Goleta Beach

Goleta Beach

Goleta Beach Plan Doesn’t Go Far Enough

Project Has Potential to Save Park for Years to Come

The decade-long effort to protect Goleta Beach Park took a major step forward this week when the Santa Barbara County Parks Department unveiled Goleta Beach 2.0. This plan would move parking spaces and utility lines threatened by coastal erosion further inland, reconfigure the park, and add many recreational amenities such as kayak rentals, better bike access, and interpretive trails.

This new plan was proposed in the wake of the California Coastal Commission’s dramatic 9-1 denial of the county’s multi-million dollar “permeable pile” project last year. That controversial project would have trapped sand at Goleta Beach behind large wooden pilings, but in doing so would have interfered with down-coast movement of sand to other beaches. The Environmental Defense Centerand the Surfrider Foundation organized opposition to the pilings project and are currently organizing support for Goleta Beach 2.0.

For those who simply think of Goleta Beach 2.0 as the second chapter of a never-ending saga, I have some words of encouragement: If it’s done correctly the debate can soon be over. Goleta Beach can be dramatically enhanced and the natural process of coastal erosion that has plagued us thus far can finally be dealt with properly.

Goleta Beach 2.0 is a dramatic shift in the way in which the county plans on dealing with the current problem of erosion, but if not done correctly will only act as a temporary fix. Plans for an expensive and controversial sand-trapping groin have been rejected and the county is now moving towards a much more acceptable approach. It includes reconfiguring part of the park including the western parking lot and underground sewer and utility lines, and moving them out of the erosion zone.

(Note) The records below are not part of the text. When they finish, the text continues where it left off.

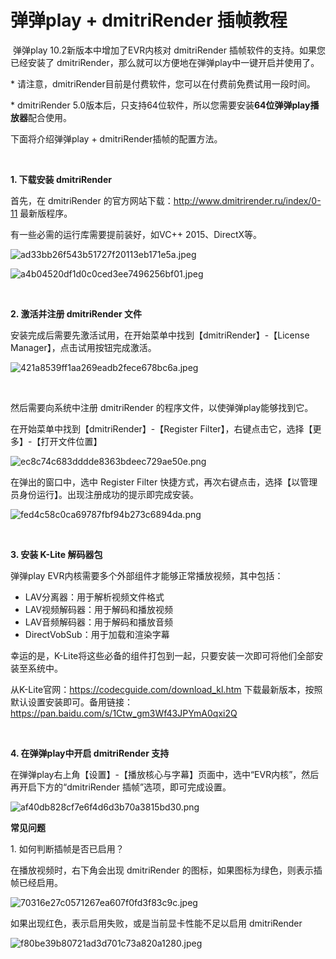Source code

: <h1>弹弹play + dmitriRender 插帧教程</h1>

<p> 弹弹play 10.2新版本中增加了EVR内核对 dmitriRender 插帧软件的支持。如果您已经安装了 dmitriRender，那么就可以方便地在弹弹play中一键开启并使用了。</p>

<p>* 请注意，dmitriRender目前是付费软件，您可以在付费前免费试用一段时间。</p>

<p>* dmitriRender 5.0版本后，只支持64位软件，所以您需要安装<strong>64位弹弹play播放器</strong>配合使用。</p>

<p>下面将介绍弹弹play + dmitriRender插帧的配置方法。</p>

<p> </p>

<p><strong>1. 下载安装 dmitriRender</strong></p>

<p>首先，在 dmitriRender 的官方网站下载：<a href="http://www.dmitrirender.ru/index/0-11" target="_blank" rel="noreferrer noopener">http://www.dmitrirender.ru/index/0-11</a> 最新版程序。</p>

<p>有一些必需的运行库需要提前装好，如VC++ 2015、DirectX等。</p>

<p><img src="https://txc.gtimg.com/data/104929/2019/1220/ad33bb26f543b51727f20113eb171e5a.jpeg" alt="ad33bb26f543b51727f20113eb171e5a.jpeg" />​</p>

<p><img src="https://txc.gtimg.com/data/104929/2019/1220/a4b04520df1d0c0ced3ee7496256bf01.jpeg" alt="a4b04520df1d0c0ced3ee7496256bf01.jpeg" />​</p>

<p> </p>

<p><strong>2. 激活并注册 dmitriRender 文件</strong></p>

<p>安装完成后需要先激活试用，在开始菜单中找到【dmitriRender】-【License Manager】，点击试用按钮完成激活。</p>

<p><img src="https://txc.gtimg.com/data/104929/2019/1220/421a8539ff1aa269eadb2fece678bc6a.jpeg" alt="421a8539ff1aa269eadb2fece678bc6a.jpeg" />​</p>

<p> </p>

<p>然后需要向系统中注册 dmitriRender 的程序文件，以使弹弹play能够找到它。</p>

<p>在开始菜单中找到【dmitriRender】-【Register Filter】，右键点击它，选择【更多】-【打开文件位置】</p>

<p><img src="https://txc.gtimg.com/data/104929/2019/1220/ec8c74c683dddde8363bdeec729ae50e.png" alt="ec8c74c683dddde8363bdeec729ae50e.png" />​</p>

<p>在弹出的窗口中，选中 Register Filter 快捷方式，再次右键点击，选择【以管理员身份运行】。出现注册成功的提示即完成安装。</p>

<p><img src="https://txc.gtimg.com/data/104929/2019/1220/fed4c58c0ca69787fbf94b273c6894da.png" alt="fed4c58c0ca69787fbf94b273c6894da.png" />​</p>

<p> </p>

<p><strong>3. 安装 K-Lite 解码器包</strong></p>

<p>弹弹play EVR内核需要多个外部组件才能够正常播放视频，其中包括：</p>

<ul><li>LAV分离器：用于解析视频文件格式</li>
	<li>LAV视频解码器：用于解码和播放视频</li>
	<li>LAV音频解码器：用于解码和播放音频</li>
	<li>DirectVobSub：用于加载和渲染字幕</li>
</ul><p>幸运的是，K-Lite将这些必备的组件打包到一起，只要安装一次即可将他们全部安装至系统中。</p>

<p>从K-Lite官网：<a href="https://codecguide.com/download_kl.htm" target="_blank" rel="noreferrer noopener">https://codecguide.com/download_kl.htm</a> 下载最新版本，按照默认设置安装即可。备用链接：<a href="https://pan.baidu.com/s/1Ctw_gm3Wf43JPYmA0qxi2Q" target="_blank" rel="noreferrer noopener">https://pan.baidu.com/s/1Ctw_gm3Wf43JPYmA0qxi2Q</a></p>

<p> </p>

<p><strong>4. 在弹弹play中开启 dmitriRender 支持</strong></p>

<p>在弹弹play右上角【设置】-【播放核心与字幕】页面中，选中“EVR内核”，然后再开启下方的“dmitriRender 插帧”选项，即可完成设置。</p>

<p><img src="https://txc.gtimg.com/data/104929/2019/1220/af40db828cf7e6f4d6d3b70a3815bd30.png" alt="af40db828cf7e6f4d6d3b70a3815bd30.png" />​</p>

<p><strong>常见问题</strong></p>

<p>1. 如何判断插帧是否已启用？</p>

<p>在播放视频时，右下角会出现 dmitriRender 的图标，如果图标为绿色，则表示插帧已经启用。</p>

<p><img src="https://txc.gtimg.com/data/104929/2019/1220/70316e27c0571267ea607f0fd3f83c9c.jpeg" alt="70316e27c0571267ea607f0fd3f83c9c.jpeg" />​</p>

<p>如果出现红色，表示启用失败，或是当前显卡性能不足以启用 dmitriRender</p>

<p><img src="https://txc.gtimg.com/data/104929/2019/1220/f80be39b80721ad3d701c73a820a1280.jpeg" alt="f80be39b80721ad3d701c73a820a1280.jpeg" />​</p>

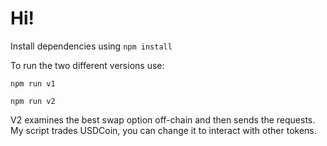 # Hi!

Install dependencies using `npm install`

To run the two different versions use:

`npm run v1`

`npm run v2`

V2 examines the best swap option off-chain and then sends the requests. My script trades USDCoin, you can change it to interact with other tokens.
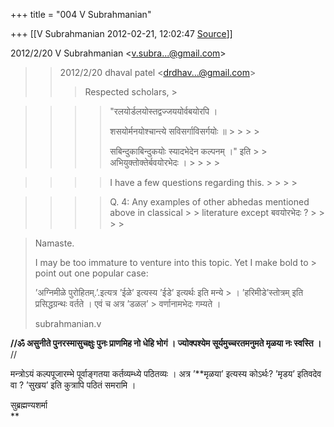+++
title = "004 V Subrahmanian"

+++
[[V Subrahmanian	2012-02-21, 12:02:47 [Source](https://groups.google.com/g/bvparishat/c/BIYIP_mnBqQ)]]



  
  

2012/2/20 V Subrahmanian \<[v.subra...@gmail.com]()\>  

>   
>   
> > 
> > 
> > 2012/2/20 dhaval patel \<[drdhav...@gmail.com]()\>  
> > > Respected scholars, >
> 
> > 

> 
> > 
> > > 
> > > > "रलयोर्डलयोस्तद्वज्जययोर्वबयोरपि ।
> > > > 
> > > > 
> > > > शसयोर्मनयोश्चान्त्ये सविसर्गाविसर्गयोः ॥ > > > > 
> > > > 
> > > > सबिन्दुकाबिन्दुकयोः स्यादभेदेन कल्पनम्‌ ।" इति > > अभियुक्तोक्तेर्बवयोरभेदः । > > > > 
> > > > 
> > > >   
> > > > 
> > 
> > 

> 
> > 
> > > 
> > > > I have a few questions regarding this. > > > > 
> > 
> > 

> 
> > 
> > >   
> > > > 
> > > > Q. 4: Any examples of other abhedas mentioned above in classical > > literature except बवयोरभेदः ? > > > > 
> > 
> > 

> 
> > 
> >   
> Namaste.  
>   
> I may be too immature to venture into this topic. Yet I make bold to > point out one popular case:  
>   
> ’अग्निमीळे पुरोहितम्.’.इत्यत्र ’ईळे’ इत्यस्य ’ईडे’ इत्यर्थः इति मन्ये > । ’हरिमीडे’स्तोत्रम् इति प्रसिद्धग्रन्थः वर्तते । एवं च अत्र ’डळल’ > वर्णानामभेदः गम्यते ।  
>   
> subrahmanian.v  
> > 
> > 

> 
> > 

  
**//ॐ असुनीते पुनरस्मासुचक्षुः पुनः प्राणमिह नो धेहि भोगं । ज्योक्पश्येम सूर्यमुच्चरतमनुमते मृळया नः स्वस्ति ।** //  
  
मन्त्रोऽयं कल्पपूजारम्भे पूर्वाङ्गतया कर्तव्यम्ध्ये पठितव्यः । अत्र ’**मृळया’ इत्यस्य कोऽर्थः? ’मृडय’ इतिवदेव वा ? ’सुखय’ इति कुत्रापि पठितं समरामि ।  
  
सुब्रह्मण्यशर्मा  
**

> 
> > 
> >   
>   
> > 
> >   
> > 

  

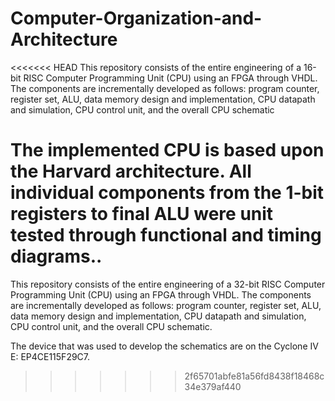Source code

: # Computer-Organization-and-Architecture
<<<<<<< HEAD
This repository consists of the entire engineering  of a 16-bit RISC Computer Programming Unit (CPU) using an FPGA through VHDL. The components are incrementally developed as follows: program counter, register set, ALU, data memory design and implementation, CPU datapath and simulation, CPU control unit, and the overall CPU schematic 

The implemented CPU is based upon the Harvard architecture. All individual components from the 1-bit registers to final ALU were unit tested through functional and timing diagrams..
=======
This repository consists of the entire engineering  of a 32-bit RISC Computer Programming Unit (CPU) using an FPGA through VHDL. The components are incrementally developed as follows: program counter, register set, ALU, data memory design and implementation, CPU datapath and simulation, CPU control unit, and the overall CPU schematic.

The device that was used to develop the schematics are on the Cyclone IV E: EP4CE115F29C7. 
>>>>>>> 2f65701abfe81a56fd8438f18468c34e379af440
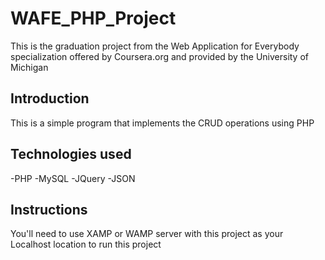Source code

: # WAFE_PHP_Project
This is the graduation project from the Web Application for Everybody specialization offered by Coursera.org and provided by the University of Michigan


## Introduction
This is a simple program that implements the CRUD operations using PHP


## Technologies used
-PHP
-MySQL
-JQuery
-JSON


## Instructions
You'll need to use XAMP or WAMP server with this project as your Localhost location to run this project

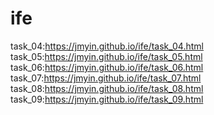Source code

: # ife
task_04:https://jmyin.github.io/ife/task_04.html
task_05:https://jmyin.github.io/ife/task_05.html
task_06:https://jmyin.github.io/ife/task_06.html
task_07:https://jmyin.github.io/ife/task_07.html
task_08:https://jmyin.github.io/ife/task_08.html
task_09:https://jmyin.github.io/ife/task_09.html
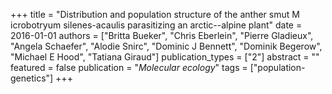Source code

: +++
title = "Distribution and population structure of the anther smut M icrobotryum silenes-acaulis parasitizing an arctic--alpine plant"
date = 2016-01-01
authors = ["Britta Bueker", "Chris Eberlein", "Pierre Gladieux", "Angela Schaefer", "Alodie Snirc", "Dominic J Bennett", "Dominik Begerow", "Michael E Hood", "Tatiana Giraud"]
publication_types = ["2"]
abstract = ""
featured = false
publication = "*Molecular ecology*"
tags = ["population-genetics"]
+++

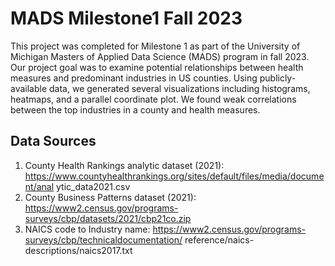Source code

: # MADS Milestone1 Fall 2023

This project was completed for Milestone 1 as part of the University of Michigan Masters of Applied Data Science (MADS) program in fall 2023. Our project goal was to examine potential relationships between health measures and predominant industries in US counties. Using publicly-available data, we generated several visualizations including histograms, heatmaps, and a parallel coordinate plot. We found weak correlations between the top industries in a county and health measures.

## Data Sources
1. County Health Rankings analytic dataset (2021): https://www.countyhealthrankings.org/sites/default/files/media/document/anal
ytic_data2021.csv
2. County Business Patterns dataset (2021): https://www2.census.gov/programs-surveys/cbp/datasets/2021/cbp21co.zip
3. NAICS code to Industry name: https://www2.census.gov/programs-surveys/cbp/technicaldocumentation/
reference/naics-descriptions/naics2017.txt
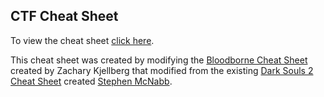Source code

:## CTF Cheat Sheet

To view the cheat sheet [click here](https://geekiespice.github.io/ctf-hackfest/).

This cheat sheet was created by modifying the [Bloodborne Cheat Sheet](https://github.com/ZKjellberg/bloodborne-cheat-sheet/) created by Zachary Kjellberg that modified from the existing [Dark Souls 2 Cheat Sheet](https://github.com/smcnabb/dark-souls-2-cheat-sheet/tree/gh-pages) created [Stephen McNabb](https://github.com/smcnabb).
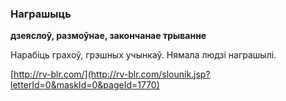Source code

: ### Награшыць
**дзеяслоў, размоўнае, закончанае трыванне**

Нарабіць грахоў, грэшных учынкаў. Нямала людзі награшылі.

<a rel="author">[http://rv-blr.com/](http://rv-blr.com/slounik.jsp?letterId=0&maskId=0&pageId=1770)</a>

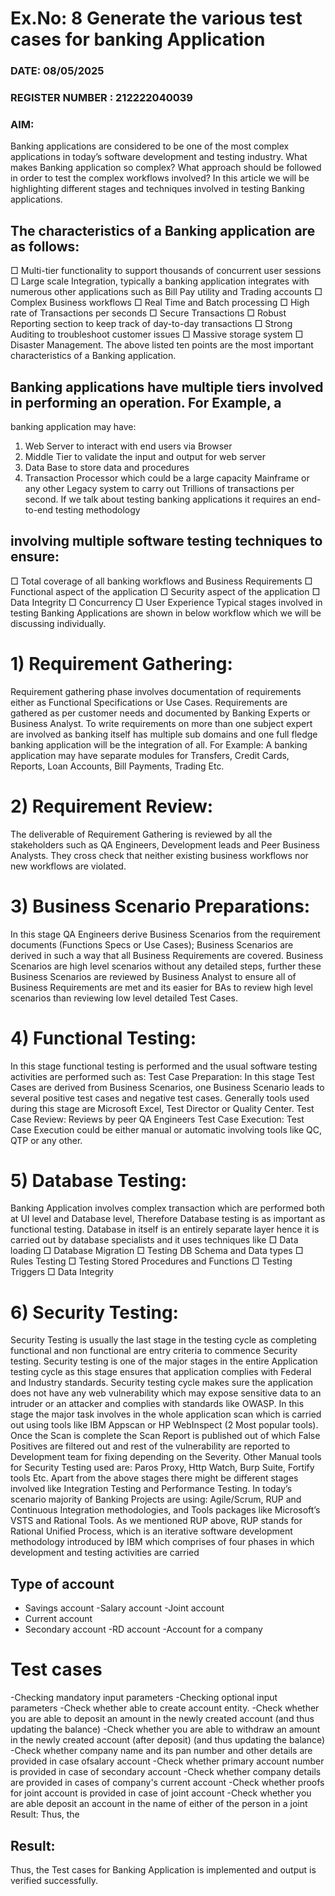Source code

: # Ex.No: 8  Generate the various test cases for  banking Application 

### DATE:   08/05/2025                                                                         
### REGISTER NUMBER : 212222040039
### AIM: 
Banking applications are considered to be one of the most complex applications in today’s
software development and testing industry. What makes Banking application so complex?
What approach should be followed in order to test the complex workflows involved? In this
article we will be highlighting different stages and techniques involved in testing Banking
applications.

## The characteristics of a Banking application are as follows:
□ Multi-tier functionality to support thousands of concurrent user sessions
□ Large scale Integration, typically a banking application integrates with
numerous other applications such as Bill Pay utility and Trading accounts
□ Complex Business workflows
□ Real Time and Batch processing
□ High rate of Transactions per seconds
□ Secure Transactions
□ Robust Reporting section to keep track of day-to-day transactions
□ Strong Auditing to troubleshoot customer issues
□ Massive storage system
□ Disaster Management.
The above listed ten points are the most important characteristics of a Banking
application.
## Banking applications have multiple tiers involved in performing an operation. For Example, a
banking application may have:
1. Web Server to interact with end users via Browser
2. Middle Tier to validate the input and output for web server
3. Data Base to store data and procedures
4. Transaction Processor which could be a large capacity Mainframe or any other
Legacy system to carry out Trillions of transactions per second.
If we talk about testing banking applications it requires an end-to-end testing methodology
## involving multiple software testing techniques to ensure:
□ Total coverage of all banking workflows and Business Requirements
□ Functional aspect of the application
□ Security aspect of the application
□ Data Integrity
□ Concurrency
□ User Experience
Typical stages involved in testing Banking Applications are shown in below workflow
which we will be discussing individually.
# 1) Requirement Gathering:
Requirement gathering phase involves documentation of requirements either as Functional
Specifications or Use Cases. Requirements are gathered as per customer needs and documented
by Banking Experts or Business Analyst. To write requirements on more than one subject
expert are involved as banking itself has multiple sub domains and one full fledge banking
application will be the integration of all. For Example: A banking application may have
separate modules for Transfers, Credit Cards, Reports, Loan Accounts, Bill Payments, Trading
Etc.
# 2) Requirement Review:
The deliverable of Requirement Gathering is reviewed by all the stakeholders such as QA
Engineers, Development leads and Peer Business Analysts. They cross check that neither
existing business workflows nor new workflows are violated.
# 3) Business Scenario Preparations:
In this stage QA Engineers derive Business Scenarios from the requirement documents
(Functions Specs or Use Cases); Business Scenarios are derived in such a way that all
Business Requirements are covered. Business Scenarios are high level scenarios without any
detailed steps, further these Business Scenarios are reviewed by Business Analyst to ensure
all of Business Requirements are met and its easier for BAs to review high level scenarios
than reviewing low level detailed Test Cases.
# 4) Functional Testing:
In this stage functional testing is performed and the usual software testing activities are
performed such as:
Test Case Preparation:
In this stage Test Cases are derived from Business Scenarios, one Business Scenario leads to
several positive test cases and negative test cases. Generally tools used during this stage are
Microsoft Excel, Test Director or Quality Center.
Test Case Review:
Reviews by peer QA Engineers
Test Case Execution:
Test Case Execution could be either manual or automatic involving tools like QC, QTP or
any other.
# 5) Database Testing:
Banking Application involves complex transaction which are performed both at UI level and
Database level, Therefore Database testing is as important as functional testing. Database in
itself is an entirely separate layer hence it is carried out by database specialists and it uses
techniques like
□ Data loading
□ Database Migration
□ Testing DB Schema and Data types
□ Rules Testing
□ Testing Stored Procedures and Functions
□ Testing Triggers
□ Data Integrity

# 6) Security Testing:
Security Testing is usually the last stage in the testing cycle as completing functional and non
functional are entry criteria to commence Security testing. Security testing is one of the major
stages in the entire Application testing cycle as this stage ensures that application complies
with Federal and Industry standards. Security testing cycle makes sure the application does not
have any web vulnerability which may expose sensitive data to an intruder or an attacker and
complies with standards like OWASP.
In this stage the major task involves in the whole application scan which is carried out using
tools like IBM Appscan or HP WebInspect (2 Most popular tools).
Once the Scan is complete the Scan Report is published out of which False Positives are
filtered out and rest of the vulnerability are reported to Development team for fixing
depending on the Severity.
Other Manual tools for Security Testing used are: Paros Proxy, Http Watch, Burp Suite,
Fortify tools Etc.
Apart from the above stages there might be different stages involved like Integration Testing
and Performance Testing.
In today’s scenario majority of Banking Projects are using: Agile/Scrum, RUP and
Continuous Integration methodologies, and Tools packages like Microsoft’s VSTS and
Rational Tools. As we mentioned RUP above, RUP stands for Rational Unified Process,
which is an iterative software development methodology introduced by IBM which
comprises of four phases in which development and testing activities are carried
## Type of account
- Savings account
-Salary account
-Joint account
- Current account
- Secondary account
-RD account
-Account for a company
# Test cases
-Checking mandatory input parameters
-Checking optional input parameters
-Check whether able to create account entity.
-Check whether you are able to deposit an amount in the newly created account (and thus updating
the balance)
-Check whether you are able to withdraw an amount in the newly created account (after
deposit) (and thus updating the balance)
-Check whether company name and its pan number and other details are provided in case ofsalary
account
-Check whether primary account number is provided in case of secondary account
-Check whether company details are provided in cases of company's current account
-Check whether proofs for joint account is provided in case of joint account
-Check whether you are able deposit an account in the name of either of the person in a joint
Result:
Thus, the

## Result:
Thus, the Test cases for Banking Application is implemented and output is verified successfully.
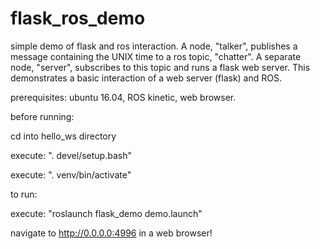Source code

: # flask_ros_demo
simple demo of flask and ros interaction. A node, "talker", publishes a message
containing the UNIX time to a ros topic, "chatter". A separate node, "server",
subscribes to this topic and runs a flask web server. This demonstrates a basic
interaction of a web server (flask) and ROS.

prerequisites: ubuntu 16.04, ROS kinetic, web browser.

before running:

cd into hello_ws directory

execute: ". devel/setup.bash"

execute: ". venv/bin/activate"

to run:

execute: "roslaunch flask_demo demo.launch"

navigate to http://0.0.0.0:4996 in a web browser!


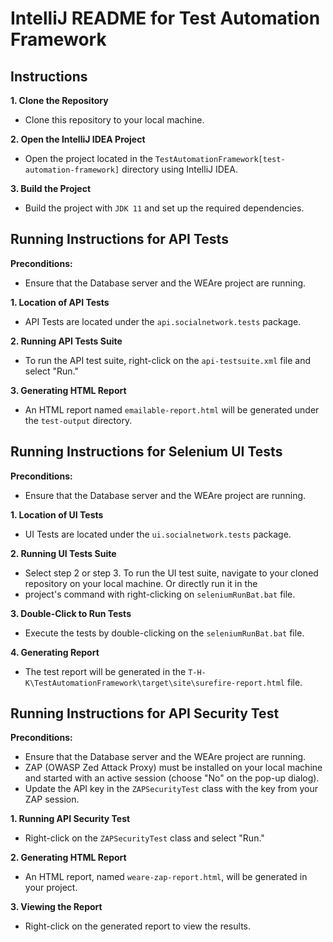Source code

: # IntelliJ README for Test Automation Framework

## Instructions

**1. Clone the Repository**
- Clone this repository to your local machine.

**2. Open the IntelliJ IDEA Project**
- Open the project located in the `TestAutomationFramework[test-automation-framework]` directory using IntelliJ IDEA.

**3. Build the Project**
- Build the project with `JDK 11` and set up the required dependencies.

## Running Instructions for API Tests

**Preconditions:**
- Ensure that the Database server and the WEAre project are running.

**1. Location of API Tests**
- API Tests are located under the `api.socialnetwork.tests` package.

**2. Running API Tests Suite**
- To run the API test suite, right-click on the `api-testsuite.xml` file and select "Run."

**3. Generating HTML Report**
- An HTML report named `emailable-report.html` will be generated under the `test-output` directory.

## Running Instructions for Selenium UI Tests

**Preconditions:**
- Ensure that the Database server and the WEAre project are running.

**1. Location of UI Tests**
- UI Tests are located under the `ui.socialnetwork.tests` package.

**2. Running UI Tests Suite**
- Select step 2 or step 3. To run the UI test suite, navigate to your cloned repository on your local machine. Or directly run it in the
- project's command with right-clicking on `seleniumRunBat.bat` file.

**3. Double-Click to Run Tests**
- Execute the tests by double-clicking on the `seleniumRunBat.bat` file.

**4. Generating Report**
- The test report will be generated in the `T-H-K\TestAutomationFramework\target\site\surefire-report.html` file.

## Running Instructions for API Security Test

**Preconditions:**
- Ensure that the Database server and the WEAre project are running.
- ZAP (OWASP Zed Attack Proxy) must be installed on your local machine and started with an active session (choose "No" on the pop-up dialog).
- Update the API key in the `ZAPSecurityTest` class with the key from your ZAP session.

**1. Running API Security Test**
- Right-click on the `ZAPSecurityTest` class and select "Run."

**2. Generating HTML Report**
- An HTML report, named `weare-zap-report.html`, will be generated in your project.

**3. Viewing the Report**
- Right-click on the generated report to view the results.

To me this seems like a no-brainer and I am happy to see that the county is going about this project in a sensible manner. As a current UCSB student who frequently uses the beach I am also thrilled about talk of the unpermitted boulder seawall on the western end of the beach finally being removed and the beach expanded by an acre there.

So the project is moving in the right direction—but if the sewer and utility lines in the critical erosion zone are not moved far enough back out of harm’s way, over time they may again be threatened. I plan on staying in Santa Barbara and would hate to see this issue resurface in the future. The country needs to move those lines all the way back to Highway 217 were they will be safe for years to come.

Not only does the failure to move those lines back to the 217 pose a threat for a sewage spill on Goleta Beach in the future if current erosion continues, but it also makes this entire process a temporary fix. It may require installation of a backstop seawall (called a “revetment”) which over time will displace and erode the beach. The dynamics of erosion and natural sand movement change from year to year. Some experts have shown that we are moving into a cycle that may move more sand onto the beach over the coming years. But suppose that we have another strong El Nino winter that causes enough erosion to threaten the sewage and utility lines again. I don’t want to go to the beach and see massive boulders being dumped on the sand to protect those very lines that could have been moved to safety now.

I urge any Santa Barbara resident who cares about the future of Goleta beach to show up to the Planning Commission Meeting Room, 123 East Anapamu Street, on April 7 at 9:30 a.m. or after, and ask the county to please get this job done right the first time by moving forward with the new Goleta Beach Project and moving the utility lines well out of harm’s way.

Ian Hogan is a senior in UCSB’s Environmental Studies Department earning a Bachelor’s of Science, and an intern at the EDC.